InQuest Gamer
- Categories: Games
- Frequency: Monthly
- First issue: April 1995
- Final issue Number: September 2007 150
- Company: Wizard Entertainment
- Country: United States
- Based in: Congers, NY
- Language: English
- ISSN: 1081-924X

= InQuest Gamer =

US magazine for game reviews

InQuest Gamer was a monthly magazine for game reviews and news that was published from 1995 to 2007. The magazine was published by Wizard Entertainment (not to be confused with Wizards of the Coast, which produced its own CCG magazine, The Duelist).

Originally, the magazine was named InQuest and focused solely on collectible card games (CCGs); InQuest, along with its competitor Scrye, were the two major CCG magazines. Later, the magazine changed its focus to cover a wider range of games, including role-playing games, computer and video games, collectible miniature games, board games, and others.

==History==
InQuest #0, the first issue, was published in April 1995. Because it was first published about two years after the release of Magic: The Gathering, the trading card game was one of InQuest's main topics. InQuest was frequently home to fictional cards, including "purple" cards featured in issue #22 (February 1997). These hypothetical cards, which used a new "Portal" land to create purple mana, led some to think that the then-upcoming Portal set would introduce a sixth color.

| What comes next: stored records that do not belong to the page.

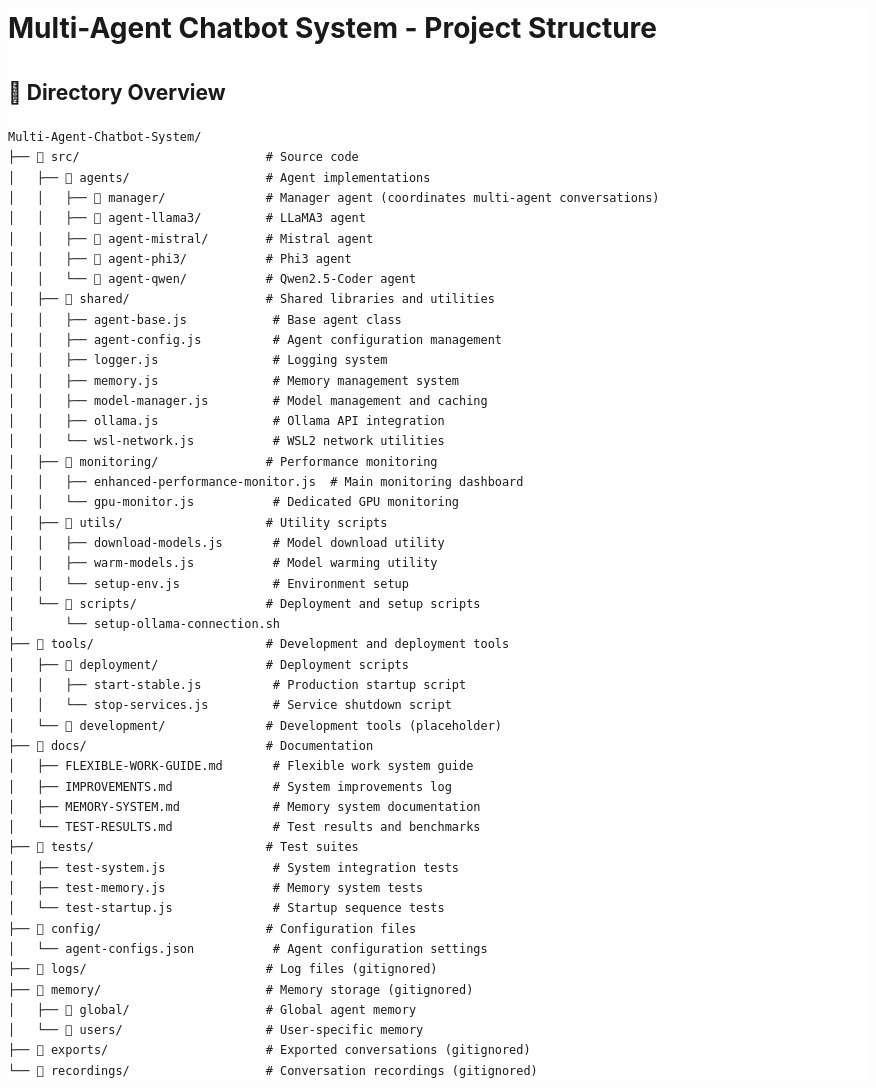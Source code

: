 # Multi-Agent Chatbot System - Project Structure

## 📁 Directory Overview

```
Multi-Agent-Chatbot-System/
├── 📂 src/                          # Source code
│   ├── 📂 agents/                   # Agent implementations
│   │   ├── 📂 manager/              # Manager agent (coordinates multi-agent conversations)
│   │   ├── 📂 agent-llama3/         # LLaMA3 agent
│   │   ├── 📂 agent-mistral/        # Mistral agent
│   │   ├── 📂 agent-phi3/           # Phi3 agent
│   │   └── 📂 agent-qwen/           # Qwen2.5-Coder agent
│   ├── 📂 shared/                   # Shared libraries and utilities
│   │   ├── agent-base.js            # Base agent class
│   │   ├── agent-config.js          # Agent configuration management
│   │   ├── logger.js                # Logging system
│   │   ├── memory.js                # Memory management system
│   │   ├── model-manager.js         # Model management and caching
│   │   ├── ollama.js                # Ollama API integration
│   │   └── wsl-network.js           # WSL2 network utilities
│   ├── 📂 monitoring/               # Performance monitoring
│   │   ├── enhanced-performance-monitor.js  # Main monitoring dashboard
│   │   └── gpu-monitor.js           # Dedicated GPU monitoring
│   ├── 📂 utils/                    # Utility scripts
│   │   ├── download-models.js       # Model download utility
│   │   ├── warm-models.js           # Model warming utility
│   │   └── setup-env.js             # Environment setup
│   └── 📂 scripts/                  # Deployment and setup scripts
│       └── setup-ollama-connection.sh
├── 📂 tools/                        # Development and deployment tools
│   ├── 📂 deployment/               # Deployment scripts
│   │   ├── start-stable.js          # Production startup script
│   │   └── stop-services.js         # Service shutdown script
│   └── 📂 development/              # Development tools (placeholder)
├── 📂 docs/                         # Documentation
│   ├── FLEXIBLE-WORK-GUIDE.md       # Flexible work system guide
│   ├── IMPROVEMENTS.md              # System improvements log
│   ├── MEMORY-SYSTEM.md             # Memory system documentation
│   └── TEST-RESULTS.md              # Test results and benchmarks
├── 📂 tests/                        # Test suites
│   ├── test-system.js               # System integration tests
│   ├── test-memory.js               # Memory system tests
│   └── test-startup.js              # Startup sequence tests
├── 📂 config/                       # Configuration files
│   └── agent-configs.json           # Agent configuration settings
├── 📂 logs/                         # Log files (gitignored)
├── 📂 memory/                       # Memory storage (gitignored)
│   ├── 📂 global/                   # Global agent memory
│   └── 📂 users/                    # User-specific memory
├── 📂 exports/                      # Exported conversations (gitignored)
└── 📂 recordings/                   # Conversation recordings (gitignored)
```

For issue #46 (February 1999), InQuest changed its name to InQuest Gamer (with Gamer in large text on the cover), clearly announcing that it was a magazine about games. Issue #53 made the InQuest title more prominent on the cover again and it was not changed after that, although the cover's format was revamped with issue #122.

==Content==
Typical content included news, strategy articles, a price guide for collectible card and miniature games, reference lists, and game-related entertainment and humor. Issues with special cards were mailed in plastic bags, issues without special cards were typically sold at retail stores and game shows without any special covering.

==Editors==
The magazine's editorial staff included Mike Searle, Tom Slizewski, Jeff Hannes, Brent Fishbaugh, Steve Frohnhoefer, Paul Sudlow, Jeremy Smith, Thorin McGee, Kyle Ackerman, Alex Shvartsman, and Rick Swan. Martin A. Stever was responsible for the magazine's sales and marketing.

The magazine ceased publication in September 2007.